Council needs to commit to long-term solutions now. What are these solutions? For starters, let’s educate our residents of the consequences of how our city grew and continues to grow. Ironically, suburban voters who are most resistant to higher taxes are the very people who voted against reopening Portage and Main.
That one very small and symbolic act may have helped change our attitudes towards downtown densification. Instead, the failed effort demonstrated how badly suburban voters understand the linkage between downtown densification and long-term fiscal sustainability of their city. We must drive home the realization that if downtown fails, so will the rest of Winnipeg.
In addition to downtown densification, we need to commit wholly to a considered and thoughtful infill strategy. And that strategy cannot work project by project, each in isolation of the other. We need a coherent plan that allows residents to visualize the completeness, value and quality of future neighbourhoods these individual projects will help create.

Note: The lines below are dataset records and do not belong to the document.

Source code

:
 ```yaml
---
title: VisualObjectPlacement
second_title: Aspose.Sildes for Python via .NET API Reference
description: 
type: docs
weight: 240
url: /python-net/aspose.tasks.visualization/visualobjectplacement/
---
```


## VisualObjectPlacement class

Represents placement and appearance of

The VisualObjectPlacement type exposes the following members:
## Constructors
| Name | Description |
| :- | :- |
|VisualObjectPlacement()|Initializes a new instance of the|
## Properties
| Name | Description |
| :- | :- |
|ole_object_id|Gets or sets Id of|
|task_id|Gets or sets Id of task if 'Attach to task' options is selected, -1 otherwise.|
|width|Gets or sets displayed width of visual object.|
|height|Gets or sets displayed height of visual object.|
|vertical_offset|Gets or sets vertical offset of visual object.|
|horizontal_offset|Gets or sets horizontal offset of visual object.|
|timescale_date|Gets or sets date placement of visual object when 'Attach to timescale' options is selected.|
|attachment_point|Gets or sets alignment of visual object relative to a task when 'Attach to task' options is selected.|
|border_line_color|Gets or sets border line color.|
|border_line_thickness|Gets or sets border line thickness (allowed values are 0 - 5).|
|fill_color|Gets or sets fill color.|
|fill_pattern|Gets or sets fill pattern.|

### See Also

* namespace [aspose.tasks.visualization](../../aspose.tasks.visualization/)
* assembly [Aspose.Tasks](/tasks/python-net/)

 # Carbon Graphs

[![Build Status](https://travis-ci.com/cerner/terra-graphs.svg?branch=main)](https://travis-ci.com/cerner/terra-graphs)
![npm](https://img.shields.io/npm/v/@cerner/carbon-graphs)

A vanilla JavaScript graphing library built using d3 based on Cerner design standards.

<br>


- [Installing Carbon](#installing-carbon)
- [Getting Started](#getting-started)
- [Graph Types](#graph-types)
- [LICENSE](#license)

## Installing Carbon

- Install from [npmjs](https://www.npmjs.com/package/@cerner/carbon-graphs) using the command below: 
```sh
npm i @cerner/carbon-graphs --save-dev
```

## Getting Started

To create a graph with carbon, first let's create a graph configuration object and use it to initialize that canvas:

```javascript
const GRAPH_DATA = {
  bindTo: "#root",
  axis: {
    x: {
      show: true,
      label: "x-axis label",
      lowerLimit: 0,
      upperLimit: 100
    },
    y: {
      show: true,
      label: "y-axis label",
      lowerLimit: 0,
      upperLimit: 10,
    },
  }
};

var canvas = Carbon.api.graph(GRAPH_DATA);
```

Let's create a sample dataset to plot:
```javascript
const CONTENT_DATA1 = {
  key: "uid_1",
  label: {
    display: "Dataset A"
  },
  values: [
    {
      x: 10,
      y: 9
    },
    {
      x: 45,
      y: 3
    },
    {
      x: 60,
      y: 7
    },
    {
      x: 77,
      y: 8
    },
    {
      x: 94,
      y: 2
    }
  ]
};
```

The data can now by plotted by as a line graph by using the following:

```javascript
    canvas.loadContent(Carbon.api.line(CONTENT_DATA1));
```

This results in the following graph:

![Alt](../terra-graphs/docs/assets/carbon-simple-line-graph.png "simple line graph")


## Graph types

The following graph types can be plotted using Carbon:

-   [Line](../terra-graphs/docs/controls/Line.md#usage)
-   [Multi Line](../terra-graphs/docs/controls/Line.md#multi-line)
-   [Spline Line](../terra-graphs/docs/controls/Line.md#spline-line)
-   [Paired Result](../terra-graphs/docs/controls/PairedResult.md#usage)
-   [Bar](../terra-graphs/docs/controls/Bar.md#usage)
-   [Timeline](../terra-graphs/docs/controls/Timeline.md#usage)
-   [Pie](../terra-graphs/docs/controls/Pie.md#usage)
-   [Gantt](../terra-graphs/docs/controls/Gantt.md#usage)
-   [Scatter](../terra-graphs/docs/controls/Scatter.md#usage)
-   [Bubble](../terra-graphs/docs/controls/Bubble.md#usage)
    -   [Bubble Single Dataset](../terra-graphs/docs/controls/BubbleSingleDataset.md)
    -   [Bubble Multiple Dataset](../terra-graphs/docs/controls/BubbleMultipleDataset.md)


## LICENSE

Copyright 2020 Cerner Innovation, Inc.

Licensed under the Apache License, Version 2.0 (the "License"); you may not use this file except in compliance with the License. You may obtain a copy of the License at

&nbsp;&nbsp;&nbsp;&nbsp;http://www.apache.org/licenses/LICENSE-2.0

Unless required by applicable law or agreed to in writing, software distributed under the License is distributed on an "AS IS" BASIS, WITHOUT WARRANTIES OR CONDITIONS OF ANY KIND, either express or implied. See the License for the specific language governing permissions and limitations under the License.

Corollary to all of this, Council be supported in its effort to impose impact fees. If necessary, the Province of Manitoba must extend legislative cover to allow these fees. However, the City must not be permitted to use the fees as a source of general revenue. Impact fees must serve to internalize the full costs of new development. Done right, impact fees can incentivize and support neighbourhood densification while discouraging more suburban sprawl.
Doing all of these things leaves today’s budget challenges intact and won’t offer this Council any relief. Understandably, it will suffer budget myopia as have many Councils before it. But let’s be clear, for far too long, City budgets have been an exercise in denial and deceit. We can no longer afford the delusion that we can keep doing the things that got us here and survive. The two are mutually exclusive.
Growing up in India, I used to hear an old saying; one should check the length of the blanket before stretching out one’s legs. For decades, Winnipeg has been stretching its self out, knowing that it would run out of blanket. And in Winnipeg, leaving one’s feet out in the cold comes with catastrophic consequences.
If we want to avoid painful amputations, it is time to pull our legs back in and take care of our core. Otherwise, we will slowly hobble to a slow, painful death that will make Detroit’s failure seem walk in the park.